To get the drive to be recognized again, I have to unplug it, turn it off, wait a little, turn it back on again, and then plug it in to the Firewire slot again. Sometimes i have had to re-boot to get it recognized. When I run error-checking on it again, still no problems.
So, what I'd like to know is--what's causing the problem? Is this external firewire hard drive defective? (If so, I'd suspect more likely the housing and interface is defective, rather than the drive itself.) Should I call the company I purchased it from, and demand that they exchange it for another one?)
Or, are there changes in Windows XP configuration, or in the configuration of the video capture software, that would make it work correctly?

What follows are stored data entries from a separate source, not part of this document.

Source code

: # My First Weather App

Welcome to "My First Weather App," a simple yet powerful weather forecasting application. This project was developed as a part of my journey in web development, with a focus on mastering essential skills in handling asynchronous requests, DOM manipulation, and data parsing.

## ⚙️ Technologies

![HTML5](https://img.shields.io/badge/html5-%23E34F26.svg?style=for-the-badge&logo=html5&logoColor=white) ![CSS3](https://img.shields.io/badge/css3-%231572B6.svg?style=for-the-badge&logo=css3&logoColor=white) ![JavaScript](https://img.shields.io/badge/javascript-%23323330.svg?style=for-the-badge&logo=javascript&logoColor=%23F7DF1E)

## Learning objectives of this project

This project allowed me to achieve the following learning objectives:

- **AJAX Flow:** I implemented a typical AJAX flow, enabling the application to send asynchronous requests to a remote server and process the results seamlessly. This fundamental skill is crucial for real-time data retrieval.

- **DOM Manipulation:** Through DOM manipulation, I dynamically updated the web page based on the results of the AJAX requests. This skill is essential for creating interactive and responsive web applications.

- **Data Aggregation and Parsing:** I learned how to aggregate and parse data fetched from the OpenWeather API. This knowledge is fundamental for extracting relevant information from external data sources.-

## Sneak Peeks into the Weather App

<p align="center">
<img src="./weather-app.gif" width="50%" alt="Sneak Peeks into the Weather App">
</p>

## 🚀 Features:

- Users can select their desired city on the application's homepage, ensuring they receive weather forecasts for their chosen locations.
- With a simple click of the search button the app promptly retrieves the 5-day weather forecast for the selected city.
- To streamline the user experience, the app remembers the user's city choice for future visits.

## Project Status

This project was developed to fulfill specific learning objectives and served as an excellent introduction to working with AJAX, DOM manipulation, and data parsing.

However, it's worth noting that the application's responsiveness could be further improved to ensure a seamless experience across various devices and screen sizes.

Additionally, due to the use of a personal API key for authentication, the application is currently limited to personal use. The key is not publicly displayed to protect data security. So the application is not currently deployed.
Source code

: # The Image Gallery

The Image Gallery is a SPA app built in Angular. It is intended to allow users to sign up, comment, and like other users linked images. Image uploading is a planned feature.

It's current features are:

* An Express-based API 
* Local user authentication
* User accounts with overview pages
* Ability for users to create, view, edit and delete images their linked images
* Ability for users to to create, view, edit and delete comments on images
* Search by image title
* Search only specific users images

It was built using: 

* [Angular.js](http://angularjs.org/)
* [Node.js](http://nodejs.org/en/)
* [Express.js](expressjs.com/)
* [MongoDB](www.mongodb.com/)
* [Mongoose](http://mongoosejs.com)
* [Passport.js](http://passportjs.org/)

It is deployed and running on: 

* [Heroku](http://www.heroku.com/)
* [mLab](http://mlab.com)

I would appreciate any feedback and suggestions. Thank you.
The question is rather long, I hope some have the patience to go through it, and can offer some insight and suggestions into the problem. I am a newbie to digital video and video capture, although I'm fairly computer literate.
My computer is a Fujitsu laptop, Lifebook C series Model 2210, Pentium 4-M 2gHz CPU, memory expanded to 768 MB, 30 GB HD, running Windows XP Home, updated via Windows Update with all the newest patches. Video memory changed from 32 to 64.
Just recently I purchased a simple external USB analog video capture device, a Dazzle DVC 80. I have tried recording movies from VHS tape through this device to the computer, with which I can later perhaps record them to CD (the computer's DVD/CDRW drive can only playback DVDs, only burns CDs), or compress them to Pocket PC format to watch on my PDA. I have tried this with different software, some that came with the device and other hardware I have, and others I downloaded.
The capture seems to start OK, but then quickly runs out of space. It seems like most capture software captures first uncompressed, before encoding and compressing, and uncompressed video takes an incredible amount of space. So, even with about 8 or 9 GB left on my 30 GB hard drive, I quickly run out of space, and can't record very much, nothing close to a full movie.
So, I decided to purchase a large external hard drive. I purchased an 180 GB Firewire HD over the Internet. My laptop has both Firewire and USB 2.0, and USB 2.0 is supposed to be a little faster than Firewire, and devices with USB 2.0 cost a little less than Firewire devices. However, I have read that there are still many problems with USB 2.0 devices, it being such a new technology, so I figured the Firewire would work more reliably.
The drive should be a good one--Hitachi Deskstar (i think these were formerly labeled IBM) 7200 RPM, 8 MB cache. However, the external case is generic, no brand name at all, no company name or contact info, etc.
I formatted it NTFS, all one large partition. I ran Scandisk and Chkdsk on it, including the sector checking, and everything showed up OK.
However----when I try the video capture again, with the external drive set to for the video capture files, temp files, etc., it runs into a problem. It starts OK, but after a certain time the capturing stops, I see that the external drive doesn't exist any more in "My Computer", and some kind of error message from Windows saying that it can't write to the drive.
I tried capturing with various software, and the same problem occurred with each. I turned off write caching for the drive, and the problem still occurs.
To get the drive to be recognized again, I have to unplug it, turn it off, wait a little, turn it back on again, and then plug it in to the Firewire slot again. Sometimes i have had to re-boot to get it recognized. When I run error-checking on it again, still no problems.
So, what I'd like to know is--what's causing the problem? Is this external firewire hard drive defective? (If so, I'd suspect more likely the housing and interface is defective, rather than the drive itself.) Should I call the company I purchased it from, and demand that they exchange it for another one?)
Or, are there changes in Windows XP configuration, or in the configuration of the video capture software, that would make it work correctly?
I would appreciate any feedback and suggestions. Thank you.